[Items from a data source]
== == ==

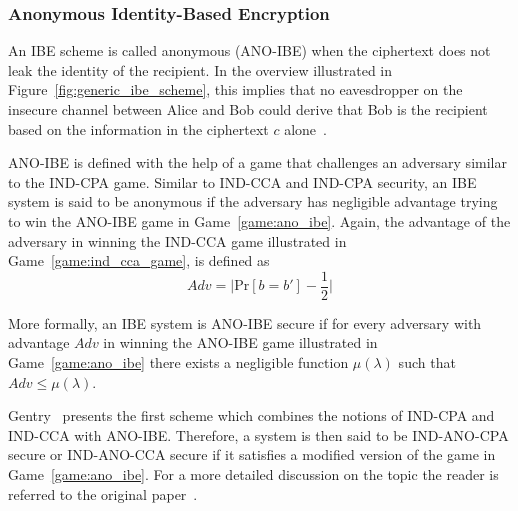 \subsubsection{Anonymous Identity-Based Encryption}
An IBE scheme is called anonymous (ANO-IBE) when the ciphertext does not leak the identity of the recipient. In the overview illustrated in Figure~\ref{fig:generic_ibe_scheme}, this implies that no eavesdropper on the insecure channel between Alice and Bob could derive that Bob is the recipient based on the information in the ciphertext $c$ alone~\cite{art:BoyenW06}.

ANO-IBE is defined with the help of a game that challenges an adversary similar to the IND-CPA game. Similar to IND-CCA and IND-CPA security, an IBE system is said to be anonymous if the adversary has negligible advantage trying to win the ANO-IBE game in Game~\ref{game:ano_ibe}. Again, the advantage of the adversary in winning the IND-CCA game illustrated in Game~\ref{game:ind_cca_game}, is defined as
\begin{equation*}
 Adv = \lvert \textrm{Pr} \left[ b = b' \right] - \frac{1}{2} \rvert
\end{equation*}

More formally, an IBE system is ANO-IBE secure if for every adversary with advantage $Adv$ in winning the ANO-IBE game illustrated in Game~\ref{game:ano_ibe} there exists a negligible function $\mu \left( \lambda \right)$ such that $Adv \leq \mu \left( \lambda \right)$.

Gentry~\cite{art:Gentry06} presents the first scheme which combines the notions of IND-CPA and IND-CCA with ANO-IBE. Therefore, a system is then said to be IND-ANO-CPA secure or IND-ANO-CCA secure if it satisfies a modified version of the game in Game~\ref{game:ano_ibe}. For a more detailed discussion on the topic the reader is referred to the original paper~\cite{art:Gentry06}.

== == ==

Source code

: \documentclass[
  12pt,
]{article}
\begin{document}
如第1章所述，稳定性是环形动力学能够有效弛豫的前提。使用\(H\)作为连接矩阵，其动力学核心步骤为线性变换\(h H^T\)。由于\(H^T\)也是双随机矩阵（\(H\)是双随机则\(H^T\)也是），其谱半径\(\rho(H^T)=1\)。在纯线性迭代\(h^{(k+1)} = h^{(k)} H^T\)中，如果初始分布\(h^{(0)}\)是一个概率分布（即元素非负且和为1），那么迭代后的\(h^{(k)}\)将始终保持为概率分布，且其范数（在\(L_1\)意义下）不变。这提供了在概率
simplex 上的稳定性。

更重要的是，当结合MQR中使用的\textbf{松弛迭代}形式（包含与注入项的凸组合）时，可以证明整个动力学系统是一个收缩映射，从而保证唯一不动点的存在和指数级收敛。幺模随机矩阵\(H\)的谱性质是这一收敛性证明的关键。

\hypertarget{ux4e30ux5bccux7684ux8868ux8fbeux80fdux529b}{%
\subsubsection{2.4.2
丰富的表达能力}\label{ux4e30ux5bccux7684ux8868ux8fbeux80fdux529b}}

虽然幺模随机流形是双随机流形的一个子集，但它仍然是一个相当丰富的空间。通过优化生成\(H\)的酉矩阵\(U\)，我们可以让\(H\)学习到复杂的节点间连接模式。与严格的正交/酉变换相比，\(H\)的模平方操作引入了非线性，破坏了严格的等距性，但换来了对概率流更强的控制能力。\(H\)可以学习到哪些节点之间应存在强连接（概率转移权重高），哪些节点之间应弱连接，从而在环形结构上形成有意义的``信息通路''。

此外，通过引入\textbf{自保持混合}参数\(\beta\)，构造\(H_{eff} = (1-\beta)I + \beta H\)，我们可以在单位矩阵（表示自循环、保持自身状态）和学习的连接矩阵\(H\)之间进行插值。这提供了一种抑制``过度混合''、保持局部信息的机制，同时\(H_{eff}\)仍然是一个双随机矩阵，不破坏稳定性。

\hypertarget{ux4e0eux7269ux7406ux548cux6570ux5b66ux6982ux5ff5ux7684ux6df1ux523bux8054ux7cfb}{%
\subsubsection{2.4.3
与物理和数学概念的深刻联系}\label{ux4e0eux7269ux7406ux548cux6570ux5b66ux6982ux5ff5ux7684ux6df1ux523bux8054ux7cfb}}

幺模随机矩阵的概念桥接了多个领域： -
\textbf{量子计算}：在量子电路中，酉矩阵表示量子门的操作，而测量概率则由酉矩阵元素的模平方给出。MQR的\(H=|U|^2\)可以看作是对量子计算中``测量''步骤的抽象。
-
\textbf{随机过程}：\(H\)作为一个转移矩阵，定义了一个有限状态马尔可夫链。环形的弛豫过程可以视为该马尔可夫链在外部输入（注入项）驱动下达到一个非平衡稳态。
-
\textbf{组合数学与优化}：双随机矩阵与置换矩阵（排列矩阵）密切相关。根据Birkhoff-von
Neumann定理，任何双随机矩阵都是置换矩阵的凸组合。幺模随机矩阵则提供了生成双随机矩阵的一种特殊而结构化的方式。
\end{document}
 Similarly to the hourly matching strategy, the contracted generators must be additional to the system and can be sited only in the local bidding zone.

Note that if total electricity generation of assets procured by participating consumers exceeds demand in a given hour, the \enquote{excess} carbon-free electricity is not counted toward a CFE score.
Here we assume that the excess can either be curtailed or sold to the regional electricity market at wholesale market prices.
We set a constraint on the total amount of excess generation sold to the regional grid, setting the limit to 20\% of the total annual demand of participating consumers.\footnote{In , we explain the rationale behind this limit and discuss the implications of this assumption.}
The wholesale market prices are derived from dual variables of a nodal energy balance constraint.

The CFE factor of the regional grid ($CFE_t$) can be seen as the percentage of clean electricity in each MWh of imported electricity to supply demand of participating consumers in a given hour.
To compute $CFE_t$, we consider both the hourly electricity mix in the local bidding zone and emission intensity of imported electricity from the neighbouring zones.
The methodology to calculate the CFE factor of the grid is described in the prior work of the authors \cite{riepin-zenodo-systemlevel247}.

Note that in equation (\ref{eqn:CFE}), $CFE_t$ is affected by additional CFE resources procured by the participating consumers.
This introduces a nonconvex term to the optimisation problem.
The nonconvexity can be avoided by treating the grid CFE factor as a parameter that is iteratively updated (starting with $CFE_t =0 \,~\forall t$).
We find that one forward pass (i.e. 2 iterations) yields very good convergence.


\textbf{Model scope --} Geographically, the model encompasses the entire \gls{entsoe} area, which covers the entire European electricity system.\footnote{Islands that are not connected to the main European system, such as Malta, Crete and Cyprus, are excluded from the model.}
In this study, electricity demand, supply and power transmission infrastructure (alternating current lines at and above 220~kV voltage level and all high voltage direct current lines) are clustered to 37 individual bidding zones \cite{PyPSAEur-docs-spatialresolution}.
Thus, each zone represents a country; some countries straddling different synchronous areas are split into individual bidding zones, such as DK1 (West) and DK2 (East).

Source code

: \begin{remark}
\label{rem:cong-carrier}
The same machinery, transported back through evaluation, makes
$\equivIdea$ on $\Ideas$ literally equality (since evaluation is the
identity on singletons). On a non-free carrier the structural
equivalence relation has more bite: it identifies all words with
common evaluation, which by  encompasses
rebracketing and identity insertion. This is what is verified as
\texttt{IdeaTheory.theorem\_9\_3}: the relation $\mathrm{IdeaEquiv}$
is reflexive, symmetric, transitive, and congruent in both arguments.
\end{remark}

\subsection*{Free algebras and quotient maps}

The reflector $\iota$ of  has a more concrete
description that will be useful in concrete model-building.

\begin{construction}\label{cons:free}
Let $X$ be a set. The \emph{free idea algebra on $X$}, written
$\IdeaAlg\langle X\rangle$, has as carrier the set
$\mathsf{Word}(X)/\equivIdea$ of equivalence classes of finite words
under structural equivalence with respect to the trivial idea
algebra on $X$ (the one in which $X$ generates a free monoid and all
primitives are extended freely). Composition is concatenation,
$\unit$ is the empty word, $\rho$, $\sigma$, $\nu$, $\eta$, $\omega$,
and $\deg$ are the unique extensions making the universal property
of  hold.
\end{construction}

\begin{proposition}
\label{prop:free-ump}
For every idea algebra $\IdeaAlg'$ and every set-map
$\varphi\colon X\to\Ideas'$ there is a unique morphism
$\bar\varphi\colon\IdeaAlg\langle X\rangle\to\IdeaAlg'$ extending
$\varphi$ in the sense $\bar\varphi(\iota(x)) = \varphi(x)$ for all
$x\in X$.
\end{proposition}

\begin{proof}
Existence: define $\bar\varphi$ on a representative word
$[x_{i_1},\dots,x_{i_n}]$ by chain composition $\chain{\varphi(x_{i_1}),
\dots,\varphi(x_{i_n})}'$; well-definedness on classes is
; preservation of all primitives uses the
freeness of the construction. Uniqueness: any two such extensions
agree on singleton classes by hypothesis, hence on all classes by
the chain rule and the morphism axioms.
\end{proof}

== == ==

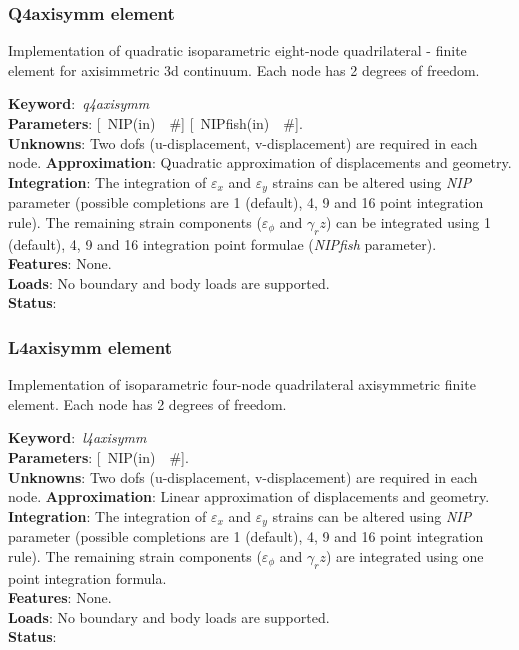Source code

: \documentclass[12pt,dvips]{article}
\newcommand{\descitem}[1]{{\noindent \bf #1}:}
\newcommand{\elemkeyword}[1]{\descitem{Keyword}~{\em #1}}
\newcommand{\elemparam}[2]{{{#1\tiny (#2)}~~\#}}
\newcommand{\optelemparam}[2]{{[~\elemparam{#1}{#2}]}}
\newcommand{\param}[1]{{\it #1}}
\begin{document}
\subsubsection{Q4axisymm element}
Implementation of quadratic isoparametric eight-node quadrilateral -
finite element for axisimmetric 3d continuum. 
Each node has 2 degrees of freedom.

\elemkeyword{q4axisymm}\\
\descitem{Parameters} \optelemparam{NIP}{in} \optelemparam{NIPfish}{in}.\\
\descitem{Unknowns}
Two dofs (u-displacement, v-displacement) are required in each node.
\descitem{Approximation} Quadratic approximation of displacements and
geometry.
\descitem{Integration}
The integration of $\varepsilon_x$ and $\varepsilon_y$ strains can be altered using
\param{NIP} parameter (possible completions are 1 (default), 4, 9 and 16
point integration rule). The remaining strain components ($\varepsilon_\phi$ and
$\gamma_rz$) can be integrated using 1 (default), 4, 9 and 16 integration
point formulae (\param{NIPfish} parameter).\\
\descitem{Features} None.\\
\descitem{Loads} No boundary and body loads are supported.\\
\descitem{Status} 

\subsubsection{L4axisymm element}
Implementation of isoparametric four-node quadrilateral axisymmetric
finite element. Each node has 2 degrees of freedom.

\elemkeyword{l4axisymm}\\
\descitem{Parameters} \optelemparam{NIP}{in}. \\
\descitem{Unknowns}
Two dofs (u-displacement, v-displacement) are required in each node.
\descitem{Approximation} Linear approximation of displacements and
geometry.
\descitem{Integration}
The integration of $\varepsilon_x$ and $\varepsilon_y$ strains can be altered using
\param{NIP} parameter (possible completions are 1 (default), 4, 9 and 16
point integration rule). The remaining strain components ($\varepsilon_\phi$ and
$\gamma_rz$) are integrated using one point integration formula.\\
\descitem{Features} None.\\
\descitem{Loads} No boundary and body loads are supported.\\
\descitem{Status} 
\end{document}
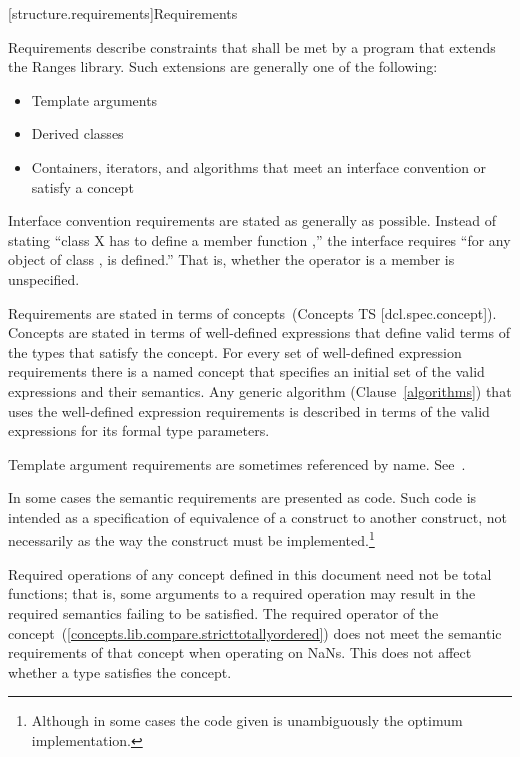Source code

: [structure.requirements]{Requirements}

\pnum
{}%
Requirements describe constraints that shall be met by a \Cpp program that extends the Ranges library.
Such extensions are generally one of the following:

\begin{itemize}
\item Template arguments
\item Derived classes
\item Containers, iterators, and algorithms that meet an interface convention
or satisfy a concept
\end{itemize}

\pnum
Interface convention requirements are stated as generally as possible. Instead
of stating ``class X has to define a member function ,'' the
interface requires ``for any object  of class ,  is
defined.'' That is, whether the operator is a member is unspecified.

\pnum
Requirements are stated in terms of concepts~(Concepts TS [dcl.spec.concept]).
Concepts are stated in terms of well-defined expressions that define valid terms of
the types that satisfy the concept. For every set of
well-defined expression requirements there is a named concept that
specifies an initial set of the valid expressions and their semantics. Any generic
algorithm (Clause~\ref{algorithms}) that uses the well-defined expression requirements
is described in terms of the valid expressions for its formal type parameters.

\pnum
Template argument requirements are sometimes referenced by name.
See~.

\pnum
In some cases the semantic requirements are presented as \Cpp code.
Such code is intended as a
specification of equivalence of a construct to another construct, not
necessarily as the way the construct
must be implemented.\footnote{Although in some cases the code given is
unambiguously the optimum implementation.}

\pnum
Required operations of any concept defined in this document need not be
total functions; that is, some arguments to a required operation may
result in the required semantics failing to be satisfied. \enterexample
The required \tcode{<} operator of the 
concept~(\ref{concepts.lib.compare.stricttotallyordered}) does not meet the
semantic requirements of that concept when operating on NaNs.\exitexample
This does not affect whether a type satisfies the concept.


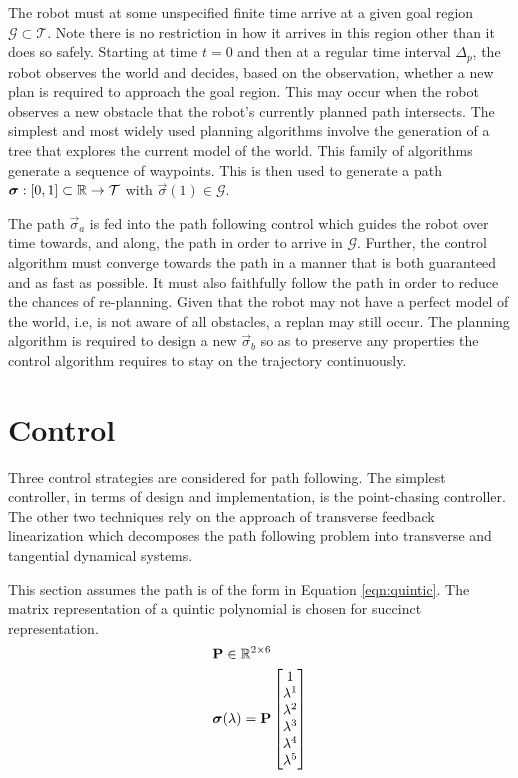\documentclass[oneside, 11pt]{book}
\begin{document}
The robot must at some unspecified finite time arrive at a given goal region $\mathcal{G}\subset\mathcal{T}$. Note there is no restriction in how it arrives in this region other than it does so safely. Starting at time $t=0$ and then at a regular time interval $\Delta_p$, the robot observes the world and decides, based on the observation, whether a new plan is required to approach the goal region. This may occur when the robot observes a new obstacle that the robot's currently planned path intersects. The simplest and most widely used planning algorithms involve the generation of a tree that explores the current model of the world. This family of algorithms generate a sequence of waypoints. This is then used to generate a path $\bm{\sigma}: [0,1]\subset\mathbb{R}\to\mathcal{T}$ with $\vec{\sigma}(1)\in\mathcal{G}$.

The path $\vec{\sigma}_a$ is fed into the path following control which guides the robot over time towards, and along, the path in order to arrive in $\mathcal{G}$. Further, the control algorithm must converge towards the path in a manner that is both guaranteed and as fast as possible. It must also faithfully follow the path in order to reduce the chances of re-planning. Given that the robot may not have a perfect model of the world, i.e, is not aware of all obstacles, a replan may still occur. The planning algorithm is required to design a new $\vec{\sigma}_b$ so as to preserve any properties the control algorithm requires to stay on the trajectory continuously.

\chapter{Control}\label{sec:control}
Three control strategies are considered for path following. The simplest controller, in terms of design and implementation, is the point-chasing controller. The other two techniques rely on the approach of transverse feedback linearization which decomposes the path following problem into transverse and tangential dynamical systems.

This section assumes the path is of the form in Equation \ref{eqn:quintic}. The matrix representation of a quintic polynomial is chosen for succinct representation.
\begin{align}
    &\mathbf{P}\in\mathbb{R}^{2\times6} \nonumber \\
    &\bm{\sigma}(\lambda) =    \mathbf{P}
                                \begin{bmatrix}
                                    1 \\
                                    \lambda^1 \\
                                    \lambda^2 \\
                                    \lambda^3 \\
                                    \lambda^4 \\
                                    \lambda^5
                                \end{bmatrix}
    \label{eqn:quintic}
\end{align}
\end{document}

== == ==

[YOUR ASSIGNMENT] Tally the lines above containing "member"; give only the number.

[YOUR RESPONSE] 2